ASSIGNMENT: Set down all of the data exactly. Pictures stay out of the copy.

── DATA SHOWN ──

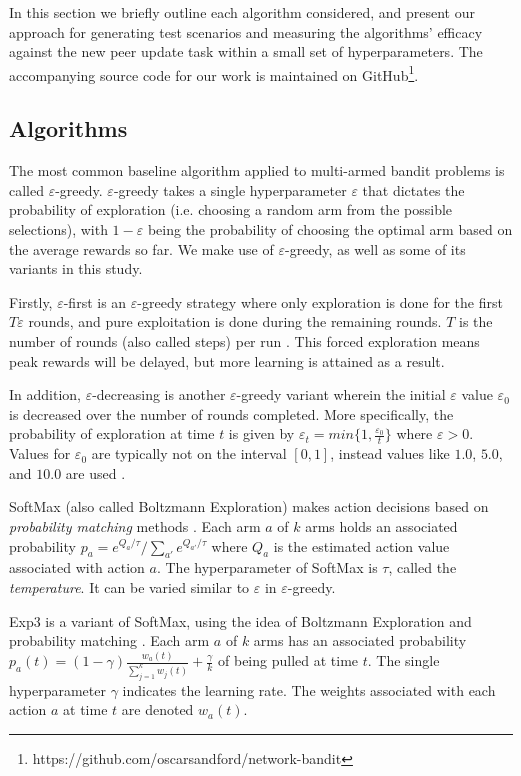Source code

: \documentclass{article}
\begin{document}
In this section we briefly outline each algorithm considered, and present our approach for generating test scenarios and measuring the algorithms' efficacy against the 
new peer update task within a small set of hyperparameters. The accompanying source code for our work is maintained on 
GitHub\footnote{https://github.com/oscarsandford/network-bandit}.

\subsection{Algorithms} \label{sec:algos}

The most common baseline algorithm applied to multi-armed bandit problems is called $\varepsilon$-greedy. $\varepsilon$-greedy takes a single hyperparameter $\varepsilon$ 
that dictates the probability of exploration (i.e. choosing a random arm from the possible selections), with $1-\varepsilon$ being the probability of choosing the optimal 
arm based on the average rewards so far. We make use of $\varepsilon$-greedy, as well as some of its variants in this study. 

Firstly, $\varepsilon$-first is an $\varepsilon$-greedy strategy where only exploration is done for the first $T\varepsilon$ rounds, and pure exploitation 
is done during the remaining rounds. $T$ is the number of rounds (also called steps) per run \cite{mab_algos}. This forced exploration means peak rewards will be delayed, 
but more learning is attained as a result.

In addition, $\varepsilon$-decreasing is another $\varepsilon$-greedy variant wherein the initial $\varepsilon$ value $\varepsilon_0$ is decreased over the number of rounds 
completed. More specifically, the probability of exploration at time $t$ is given by $\varepsilon_t = min\{ 1, \frac{\varepsilon_0}{t}\}$ where $\varepsilon > 0$. Values for 
$\varepsilon_0$ are typically not on the interval $[0,1]$, instead values like $1.0$, $5.0$, and $10.0$ are used \cite{mab_algos}.

SoftMax (also called Boltzmann Exploration) makes action decisions based on \emph{probability matching} methods \cite{mab_algos}. Each arm $a$ of $k$ arms holds an associated 
probability $p_a = e^{Q_a/\tau}/\sum_{a'}e^{Q_{a'}/\tau}$ where $Q_a$ is the estimated action value associated with action $a$. The hyperparameter of SoftMax is $\tau$, 
called the \emph{temperature}. It can be varied similar to $\varepsilon$ in $\varepsilon$-greedy.

Exp3 is a variant of SoftMax, using the idea of Boltzmann Exploration and probability matching \cite{mab_algos}. Each arm $a$ of $k$ arms has an associated probability 
$p_a(t) = (1-\gamma) \frac{w_a(t)}{\sum_{j=1}^k w_j(t)} + \frac{\gamma}{k}$ of being pulled at time $t$. The single hyperparameter $\gamma$ indicates the learning 
rate. The weights associated with each action $a$ at time $t$ are denoted $w_a(t)$.
\end{document}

───

SOLUTION TO THIS TASK:
Source code

: \documentclass{article}
\begin{document}
In this section we briefly outline each algorithm considered, and present our approach for generating test scenarios and measuring the algorithms' efficacy against the 
new peer update task within a small set of hyperparameters. The accompanying source code for our work is maintained on 
GitHub\footnote{https://github.com/oscarsandford/network-bandit}.

\subsection{Algorithms} \label{sec:algos}

The most common baseline algorithm applied to multi-armed bandit problems is called $\varepsilon$-greedy. $\varepsilon$-greedy takes a single hyperparameter $\varepsilon$ 
that dictates the probability of exploration (i.e. choosing a random arm from the possible selections), with $1-\varepsilon$ being the probability of choosing the optimal 
arm based on the average rewards so far. We make use of $\varepsilon$-greedy, as well as some of its variants in this study. 

Firstly, $\varepsilon$-first is an $\varepsilon$-greedy strategy where only exploration is done for the first $T\varepsilon$ rounds, and pure exploitation 
is done during the remaining rounds. $T$ is the number of rounds (also called steps) per run \cite{mab_algos}. This forced exploration means peak rewards will be delayed, 
but more learning is attained as a result.

In addition, $\varepsilon$-decreasing is another $\varepsilon$-greedy variant wherein the initial $\varepsilon$ value $\varepsilon_0$ is decreased over the number of rounds 
completed. More specifically, the probability of exploration at time $t$ is given by $\varepsilon_t = min\{ 1, \frac{\varepsilon_0}{t}\}$ where $\varepsilon > 0$. Values for 
$\varepsilon_0$ are typically not on the interval $[0,1]$, instead values like $1.0$, $5.0$, and $10.0$ are used \cite{mab_algos}.

SoftMax (also called Boltzmann Exploration) makes action decisions based on \emph{probability matching} methods \cite{mab_algos}. Each arm $a$ of $k$ arms holds an associated 
probability $p_a = e^{Q_a/\tau}/\sum_{a'}e^{Q_{a'}/\tau}$ where $Q_a$ is the estimated action value associated with action $a$. The hyperparameter of SoftMax is $\tau$, 
called the \emph{temperature}. It can be varied similar to $\varepsilon$ in $\varepsilon$-greedy.

Exp3 is a variant of SoftMax, using the idea of Boltzmann Exploration and probability matching \cite{mab_algos}. Each arm $a$ of $k$ arms has an associated probability 
$p_a(t) = (1-\gamma) \frac{w_a(t)}{\sum_{j=1}^k w_j(t)} + \frac{\gamma}{k}$ of being pulled at time $t$. The single hyperparameter $\gamma$ indicates the learning 
rate. The weights associated with each action $a$ at time $t$ are denoted $w_a(t)$.
\end{document}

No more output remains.